BTW I think the 95.50's for 16 if you can get them there are a better play. As of now there is no OI at that strike.

Finally, note that they do not even have to cut that to necessarily make that much. If the curve inverts and a cutting cycle is priced in: lets say thet skip the next hike, and in 6 months do a cut, it is possible that the futures start pricing in further cuts. Perhaps 1 or two more. I am not holding the play to June 2006, I am probably taking 3/4 of them off the table right then and there. The latter is my dream scenario but I am not really expecting that. If the calls slowly drift up with rate expectations chopping all around, I may attempt to write some higher strike against my calls in an attempt to lock in a no loss position for free with a chance to make 25-50 BPs against that.

These calls even at 11 points are not really cheap.
Eurodollar type futures and options are 25 units of the base currency.
25 * 11 would be $275 If we were talking about US$ and Eurodollars, but we are talking British pounds so we need to multiply that by the conversion rate of 1.83 or whatever, so... that is roughly $500 each for these things. Not cheap by any means but I am going to guess that at some point in the future those will be worth $2500 each but even if I am wrong about that and the UK just sits tight for 2 years (no hikes or cuts) one would expect to make $500 each plus or minus the currency fluctuation.

Mish



To: Cogito Ergo Sum who wrote (10692)8/14/2004 11:50:08 AM
From: mishedlo  Respond to of 116555
 
Some people might be interested in these audios.
netcastdaily.com



To: Cogito Ergo Sum who wrote (10692)8/14/2004 11:58:38 AM
From: mishedlo  Respond to of 116555
 
The Gold Report
theaureport.com



To: Cogito Ergo Sum who wrote (10692)8/14/2004 12:46:54 PM
From: mishedlo  Respond to of 116555
 
$450 Billion Pension Fund Shortfall
August 13, 2004
By John Mauldin

$450 Billion Pension Fund Shortfall
Getting an "A" in College
San Diego, Texas and Other Wonderful Climes
The Bottom Looking Up, or the Top Looking Down?
A Hundred Billion here, a Hundred Billion There

frontlinethoughts.com
================================================================
Pensions will be the death of GM
Mish



To: Cogito Ergo Sum who wrote (10692)8/14/2004 8:52:07 PM
From: mishedlo  Respond to of 116555
 
russell
321gold.com

So the game goes on. It will go on until the US sinks under an ocean of liabilities and debts and our foreign "partners" will no longer accept dollars. But no one knows exactly when that time will come. Next month, next year, three years from now? The signal for the fall could be a collapsing dollar. Or maybe we're getting the first hints of the fall now -- with the stock market heading down along with the dollar (the dollar got whacked big time today).

The smart boys like Warren Buffett see the writing on the wall, and they have taken a multi-billion dollar position in foreign currencies. But foreign currencies are still junk paper, they're just better-quality junk than the dollar. In the end, the only time-tested, intrinsic money is gold. But as I said, when you hold gold or gold shares you're going to be right in the end -- but you're also playing "the waiting game." And waiting can be difficult, it can on occasions be scary, and it can certainly try your patience.

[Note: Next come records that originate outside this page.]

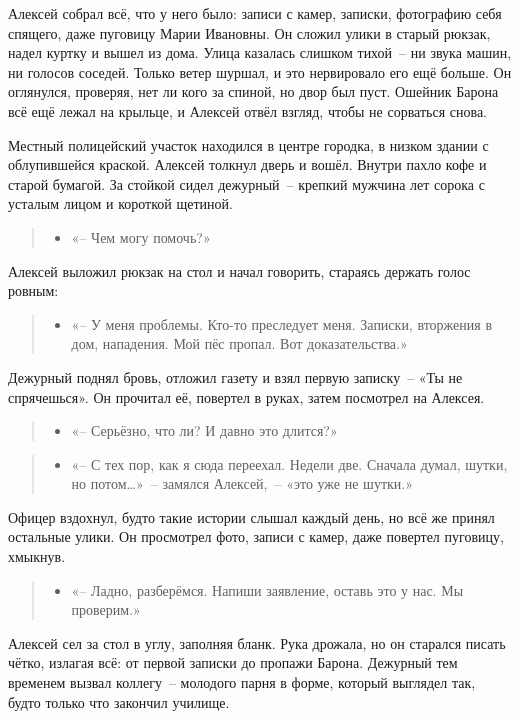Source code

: \documentclass[12pt,a4paper]{book}
\newenvironment{dialogue}{\begin{quote}\itshape\begin{itemize}\item[]}{\end{itemize}\end{quote}}
\begin{document}
Алексей собрал всё, что у него было: записи с камер, записки, фотографию себя спящего, даже пуговицу Марии Ивановны. Он сложил улики в старый рюкзак, надел куртку и вышел из дома. Улица казалась слишком тихой~-- ни звука машин, ни голосов соседей. Только ветер шуршал, и это нервировало его ещё больше. Он оглянулся, проверяя, нет ли кого за спиной, но двор был пуст. Ошейник Барона всё ещё лежал на крыльце, и Алексей отвёл взгляд, чтобы не сорваться снова.

Местный полицейский участок находился в центре городка, в низком здании с облупившейся краской. Алексей толкнул дверь и вошёл. Внутри пахло кофе и старой бумагой. За стойкой сидел дежурный~-- крепкий мужчина лет сорока с усталым лицом и короткой щетиной.

\begin{dialogue}
«-- Чем могу помочь?»
\end{dialogue}

Алексей выложил рюкзак на стол и начал говорить, стараясь держать голос ровным:

\begin{dialogue}
«-- У меня проблемы. Кто-то преследует меня. Записки, вторжения в дом, нападения. Мой пёс пропал. Вот доказательства.»
\end{dialogue}

Дежурный поднял бровь, отложил газету и взял первую записку~-- «Ты не спрячешься». Он прочитал её, повертел в руках, затем посмотрел на Алексея.

\begin{dialogue}
«-- Серьёзно, что ли? И давно это длится?»
\end{dialogue}

\begin{dialogue}
«-- С тех пор, как я сюда переехал. Недели две. Сначала думал, шутки, но потом\ldots»~-- замялся Алексей,~-- «это уже не шутки.»
\end{dialogue}

Офицер вздохнул, будто такие истории слышал каждый день, но всё же принял остальные улики. Он просмотрел фото, записи с камер, даже повертел пуговицу, хмыкнув.

\begin{dialogue}
«-- Ладно, разберёмся. Напиши заявление, оставь это у нас. Мы проверим.»
\end{dialogue}

Алексей сел за стол в углу, заполняя бланк. Рука дрожала, но он старался писать чётко, излагая всё: от первой записки до пропажи Барона. Дежурный тем временем вызвал коллегу~-- молодого парня в форме, который выглядел так, будто только что закончил училище.
\end{document}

This is what the central banking system has done to us. This is what the Federal Reserve is all about. This is the potential disaster that the paper money system has inflicted on all of us. My wise old father used to tell me during the Great Depression, "Dick," he'd say, "the only thing you can depend on in this world is a good education and what's between your ears." I've told my own kids the same thing. It's the God's honest truth.